Entries shown
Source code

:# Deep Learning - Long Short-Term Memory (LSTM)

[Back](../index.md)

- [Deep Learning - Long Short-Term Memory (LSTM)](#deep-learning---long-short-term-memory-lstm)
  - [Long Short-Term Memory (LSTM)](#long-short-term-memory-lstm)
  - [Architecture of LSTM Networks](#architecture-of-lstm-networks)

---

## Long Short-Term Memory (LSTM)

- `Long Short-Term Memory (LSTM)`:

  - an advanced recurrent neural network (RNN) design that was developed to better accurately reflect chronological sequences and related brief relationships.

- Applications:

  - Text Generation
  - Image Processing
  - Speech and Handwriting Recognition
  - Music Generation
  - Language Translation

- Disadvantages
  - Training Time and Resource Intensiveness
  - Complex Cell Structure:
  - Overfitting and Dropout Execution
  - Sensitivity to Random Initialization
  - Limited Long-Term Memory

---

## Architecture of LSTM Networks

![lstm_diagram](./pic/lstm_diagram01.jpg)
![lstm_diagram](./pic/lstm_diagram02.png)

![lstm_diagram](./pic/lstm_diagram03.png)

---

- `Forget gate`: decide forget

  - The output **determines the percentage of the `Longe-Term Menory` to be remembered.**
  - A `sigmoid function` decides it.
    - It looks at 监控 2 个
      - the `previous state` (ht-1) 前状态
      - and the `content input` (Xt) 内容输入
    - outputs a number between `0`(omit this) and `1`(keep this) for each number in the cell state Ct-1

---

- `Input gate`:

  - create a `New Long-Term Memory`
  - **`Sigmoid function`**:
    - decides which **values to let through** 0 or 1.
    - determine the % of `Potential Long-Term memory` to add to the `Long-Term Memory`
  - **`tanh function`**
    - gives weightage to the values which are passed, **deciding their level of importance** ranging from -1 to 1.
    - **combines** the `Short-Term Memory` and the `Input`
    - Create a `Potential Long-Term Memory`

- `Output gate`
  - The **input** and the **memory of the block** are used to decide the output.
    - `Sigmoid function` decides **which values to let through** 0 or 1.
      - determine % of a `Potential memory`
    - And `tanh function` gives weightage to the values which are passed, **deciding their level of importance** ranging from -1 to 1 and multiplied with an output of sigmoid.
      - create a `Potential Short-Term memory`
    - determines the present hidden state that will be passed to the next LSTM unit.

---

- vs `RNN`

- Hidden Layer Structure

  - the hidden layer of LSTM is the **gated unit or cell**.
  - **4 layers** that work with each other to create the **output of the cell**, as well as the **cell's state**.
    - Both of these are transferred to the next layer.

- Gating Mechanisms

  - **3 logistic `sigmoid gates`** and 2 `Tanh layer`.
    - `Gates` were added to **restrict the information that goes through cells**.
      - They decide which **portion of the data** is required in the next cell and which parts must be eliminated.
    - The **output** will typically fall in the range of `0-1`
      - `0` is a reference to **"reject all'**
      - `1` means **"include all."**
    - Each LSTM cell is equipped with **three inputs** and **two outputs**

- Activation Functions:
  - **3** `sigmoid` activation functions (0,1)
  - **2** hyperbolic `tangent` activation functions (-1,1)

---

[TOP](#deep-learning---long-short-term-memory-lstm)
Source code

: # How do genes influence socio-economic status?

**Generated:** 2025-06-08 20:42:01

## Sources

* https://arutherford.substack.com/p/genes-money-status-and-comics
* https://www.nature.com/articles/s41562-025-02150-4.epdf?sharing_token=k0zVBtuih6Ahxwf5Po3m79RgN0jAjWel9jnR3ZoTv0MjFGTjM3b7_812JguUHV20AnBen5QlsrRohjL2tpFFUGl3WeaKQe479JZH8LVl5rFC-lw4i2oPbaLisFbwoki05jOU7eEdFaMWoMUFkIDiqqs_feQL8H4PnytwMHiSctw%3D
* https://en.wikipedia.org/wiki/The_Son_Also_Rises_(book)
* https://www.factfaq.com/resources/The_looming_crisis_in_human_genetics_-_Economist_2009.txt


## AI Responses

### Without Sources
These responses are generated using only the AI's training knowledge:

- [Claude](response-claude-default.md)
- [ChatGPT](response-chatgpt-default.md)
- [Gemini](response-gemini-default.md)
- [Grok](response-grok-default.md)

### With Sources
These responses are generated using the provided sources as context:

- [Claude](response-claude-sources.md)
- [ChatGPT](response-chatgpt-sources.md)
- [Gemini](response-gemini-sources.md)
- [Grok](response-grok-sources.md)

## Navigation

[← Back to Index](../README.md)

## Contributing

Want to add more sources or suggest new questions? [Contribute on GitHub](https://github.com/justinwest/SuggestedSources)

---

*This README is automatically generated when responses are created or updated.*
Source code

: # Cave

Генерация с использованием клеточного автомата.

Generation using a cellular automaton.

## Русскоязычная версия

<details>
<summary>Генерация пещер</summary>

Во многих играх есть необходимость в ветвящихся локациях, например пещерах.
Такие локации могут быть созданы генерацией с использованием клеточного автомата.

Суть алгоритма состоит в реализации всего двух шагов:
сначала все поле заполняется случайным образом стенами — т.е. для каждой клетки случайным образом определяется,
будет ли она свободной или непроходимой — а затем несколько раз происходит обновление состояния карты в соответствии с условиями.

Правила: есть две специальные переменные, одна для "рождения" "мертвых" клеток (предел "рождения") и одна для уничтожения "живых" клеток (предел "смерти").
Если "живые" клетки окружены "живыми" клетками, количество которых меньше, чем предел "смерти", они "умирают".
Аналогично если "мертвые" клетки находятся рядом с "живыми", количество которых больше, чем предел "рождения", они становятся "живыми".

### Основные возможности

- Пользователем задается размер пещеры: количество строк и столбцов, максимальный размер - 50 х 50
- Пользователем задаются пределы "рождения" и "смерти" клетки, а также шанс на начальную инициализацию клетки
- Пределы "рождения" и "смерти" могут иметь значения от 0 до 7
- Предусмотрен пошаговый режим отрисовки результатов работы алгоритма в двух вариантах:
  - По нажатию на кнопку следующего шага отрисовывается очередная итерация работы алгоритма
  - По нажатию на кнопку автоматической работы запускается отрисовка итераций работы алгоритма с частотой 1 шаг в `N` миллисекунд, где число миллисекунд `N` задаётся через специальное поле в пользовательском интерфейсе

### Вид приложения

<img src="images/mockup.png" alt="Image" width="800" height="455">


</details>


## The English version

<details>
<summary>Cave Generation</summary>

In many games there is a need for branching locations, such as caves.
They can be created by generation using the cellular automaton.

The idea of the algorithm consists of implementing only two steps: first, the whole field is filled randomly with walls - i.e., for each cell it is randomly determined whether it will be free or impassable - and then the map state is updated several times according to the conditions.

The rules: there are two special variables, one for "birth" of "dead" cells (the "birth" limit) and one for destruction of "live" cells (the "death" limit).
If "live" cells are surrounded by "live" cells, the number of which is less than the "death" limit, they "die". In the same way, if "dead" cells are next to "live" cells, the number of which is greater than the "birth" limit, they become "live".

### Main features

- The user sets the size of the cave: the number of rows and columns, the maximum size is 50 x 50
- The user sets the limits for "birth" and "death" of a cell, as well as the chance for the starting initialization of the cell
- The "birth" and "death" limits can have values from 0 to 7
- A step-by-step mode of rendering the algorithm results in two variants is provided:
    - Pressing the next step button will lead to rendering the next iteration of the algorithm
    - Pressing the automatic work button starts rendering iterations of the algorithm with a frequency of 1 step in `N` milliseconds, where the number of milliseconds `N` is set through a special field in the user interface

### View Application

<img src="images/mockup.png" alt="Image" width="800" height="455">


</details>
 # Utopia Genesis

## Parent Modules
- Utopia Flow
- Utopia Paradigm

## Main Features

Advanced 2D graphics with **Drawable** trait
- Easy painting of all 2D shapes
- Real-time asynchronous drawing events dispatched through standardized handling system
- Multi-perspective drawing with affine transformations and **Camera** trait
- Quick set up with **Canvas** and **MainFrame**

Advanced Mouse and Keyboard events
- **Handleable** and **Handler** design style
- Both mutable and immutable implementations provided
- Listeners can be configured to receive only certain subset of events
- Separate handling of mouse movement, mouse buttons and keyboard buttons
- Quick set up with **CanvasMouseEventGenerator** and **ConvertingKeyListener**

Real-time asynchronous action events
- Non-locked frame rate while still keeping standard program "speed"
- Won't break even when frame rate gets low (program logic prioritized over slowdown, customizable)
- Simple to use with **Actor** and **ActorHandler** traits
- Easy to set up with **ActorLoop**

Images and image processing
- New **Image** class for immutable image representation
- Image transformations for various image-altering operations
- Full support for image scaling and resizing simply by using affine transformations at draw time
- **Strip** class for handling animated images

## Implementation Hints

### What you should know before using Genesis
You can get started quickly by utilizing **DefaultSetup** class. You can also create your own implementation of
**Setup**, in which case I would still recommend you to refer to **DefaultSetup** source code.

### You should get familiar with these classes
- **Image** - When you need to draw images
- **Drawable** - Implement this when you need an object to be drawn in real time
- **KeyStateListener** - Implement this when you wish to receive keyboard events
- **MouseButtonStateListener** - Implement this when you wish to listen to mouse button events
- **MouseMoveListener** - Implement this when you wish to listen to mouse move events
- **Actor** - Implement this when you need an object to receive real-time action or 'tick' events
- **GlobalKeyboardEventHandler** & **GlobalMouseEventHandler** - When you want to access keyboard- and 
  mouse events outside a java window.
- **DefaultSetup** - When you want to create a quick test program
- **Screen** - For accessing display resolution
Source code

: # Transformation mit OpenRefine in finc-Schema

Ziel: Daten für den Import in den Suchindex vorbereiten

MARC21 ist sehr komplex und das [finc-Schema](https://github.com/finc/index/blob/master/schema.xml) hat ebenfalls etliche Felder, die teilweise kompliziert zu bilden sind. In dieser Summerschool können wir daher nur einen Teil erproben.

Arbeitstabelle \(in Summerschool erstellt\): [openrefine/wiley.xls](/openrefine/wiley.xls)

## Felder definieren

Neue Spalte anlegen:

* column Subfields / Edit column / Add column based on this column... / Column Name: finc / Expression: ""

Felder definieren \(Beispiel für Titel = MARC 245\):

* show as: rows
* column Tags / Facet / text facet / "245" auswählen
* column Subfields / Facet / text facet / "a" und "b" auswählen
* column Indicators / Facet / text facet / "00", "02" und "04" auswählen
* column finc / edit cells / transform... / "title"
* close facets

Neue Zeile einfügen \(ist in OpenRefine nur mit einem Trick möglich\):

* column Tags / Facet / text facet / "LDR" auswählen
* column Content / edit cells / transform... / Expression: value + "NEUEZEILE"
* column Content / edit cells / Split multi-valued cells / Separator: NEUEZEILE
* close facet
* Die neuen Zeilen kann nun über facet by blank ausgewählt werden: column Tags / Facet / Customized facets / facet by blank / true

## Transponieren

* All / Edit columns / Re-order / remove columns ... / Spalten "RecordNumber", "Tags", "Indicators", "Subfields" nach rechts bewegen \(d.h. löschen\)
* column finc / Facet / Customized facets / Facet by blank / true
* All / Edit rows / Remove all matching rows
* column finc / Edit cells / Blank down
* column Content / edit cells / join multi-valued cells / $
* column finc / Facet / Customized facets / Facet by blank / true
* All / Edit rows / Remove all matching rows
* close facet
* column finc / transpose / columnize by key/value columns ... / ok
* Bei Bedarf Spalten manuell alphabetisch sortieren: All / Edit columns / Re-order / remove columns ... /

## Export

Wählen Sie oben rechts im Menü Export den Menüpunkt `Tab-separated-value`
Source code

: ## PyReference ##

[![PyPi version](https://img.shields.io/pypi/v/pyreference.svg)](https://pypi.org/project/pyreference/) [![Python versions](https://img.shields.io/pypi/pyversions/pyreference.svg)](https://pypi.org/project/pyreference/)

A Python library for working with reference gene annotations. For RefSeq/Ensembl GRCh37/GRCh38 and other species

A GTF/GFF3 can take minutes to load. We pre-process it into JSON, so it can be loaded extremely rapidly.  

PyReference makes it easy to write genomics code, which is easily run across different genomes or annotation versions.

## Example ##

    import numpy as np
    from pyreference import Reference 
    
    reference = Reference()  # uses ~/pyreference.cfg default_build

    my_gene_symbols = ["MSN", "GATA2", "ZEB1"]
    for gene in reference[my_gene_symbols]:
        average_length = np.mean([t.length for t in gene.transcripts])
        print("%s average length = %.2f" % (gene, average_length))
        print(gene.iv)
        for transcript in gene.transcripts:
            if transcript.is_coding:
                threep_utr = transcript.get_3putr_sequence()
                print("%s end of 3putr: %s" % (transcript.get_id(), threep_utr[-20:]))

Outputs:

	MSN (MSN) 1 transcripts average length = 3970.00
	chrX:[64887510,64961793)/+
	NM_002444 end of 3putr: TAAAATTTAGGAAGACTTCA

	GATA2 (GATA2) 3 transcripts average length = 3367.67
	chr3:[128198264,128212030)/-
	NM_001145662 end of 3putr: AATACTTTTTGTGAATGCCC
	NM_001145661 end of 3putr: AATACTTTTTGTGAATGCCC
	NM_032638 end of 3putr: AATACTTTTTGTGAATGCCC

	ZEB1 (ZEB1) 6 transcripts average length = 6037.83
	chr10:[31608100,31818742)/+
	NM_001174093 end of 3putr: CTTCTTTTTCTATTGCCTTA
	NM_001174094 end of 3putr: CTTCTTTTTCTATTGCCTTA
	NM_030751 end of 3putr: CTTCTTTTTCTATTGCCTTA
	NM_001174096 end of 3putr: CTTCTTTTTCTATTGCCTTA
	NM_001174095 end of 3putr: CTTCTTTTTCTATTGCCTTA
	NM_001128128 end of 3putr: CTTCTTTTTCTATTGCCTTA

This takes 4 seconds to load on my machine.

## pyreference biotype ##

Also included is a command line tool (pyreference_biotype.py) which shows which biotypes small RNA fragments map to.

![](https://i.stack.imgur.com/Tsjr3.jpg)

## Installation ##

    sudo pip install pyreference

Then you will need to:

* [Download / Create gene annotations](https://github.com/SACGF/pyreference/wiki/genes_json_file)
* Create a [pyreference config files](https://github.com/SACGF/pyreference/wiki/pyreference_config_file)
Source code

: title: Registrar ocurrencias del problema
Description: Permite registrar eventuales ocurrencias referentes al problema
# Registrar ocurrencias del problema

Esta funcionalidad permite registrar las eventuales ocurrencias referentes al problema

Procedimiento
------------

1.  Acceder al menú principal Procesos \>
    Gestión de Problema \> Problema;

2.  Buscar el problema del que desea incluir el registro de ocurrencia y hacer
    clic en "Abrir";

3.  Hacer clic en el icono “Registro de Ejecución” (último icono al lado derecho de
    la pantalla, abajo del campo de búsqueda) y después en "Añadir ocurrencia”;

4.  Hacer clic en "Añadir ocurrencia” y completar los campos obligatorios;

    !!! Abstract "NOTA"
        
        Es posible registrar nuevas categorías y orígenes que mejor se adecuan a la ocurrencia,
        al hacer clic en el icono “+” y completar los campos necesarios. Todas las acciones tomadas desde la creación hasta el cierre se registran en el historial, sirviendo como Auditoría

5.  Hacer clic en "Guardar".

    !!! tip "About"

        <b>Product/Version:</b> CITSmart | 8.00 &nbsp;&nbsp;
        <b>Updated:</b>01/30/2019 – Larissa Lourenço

Task to complete
Word for word, restate the lines above from the line containing "### With Sources" through the line containing "[← Back to Index](../README.md)", with both included and nothing else.

Written answer
### With Sources
These responses are generated using the provided sources as context:

- [Claude](response-claude-sources.md)
- [ChatGPT](response-chatgpt-sources.md)
- [Gemini](response-gemini-sources.md)
- [Grok](response-grok-sources.md)

## Navigation

[← Back to Index](../README.md)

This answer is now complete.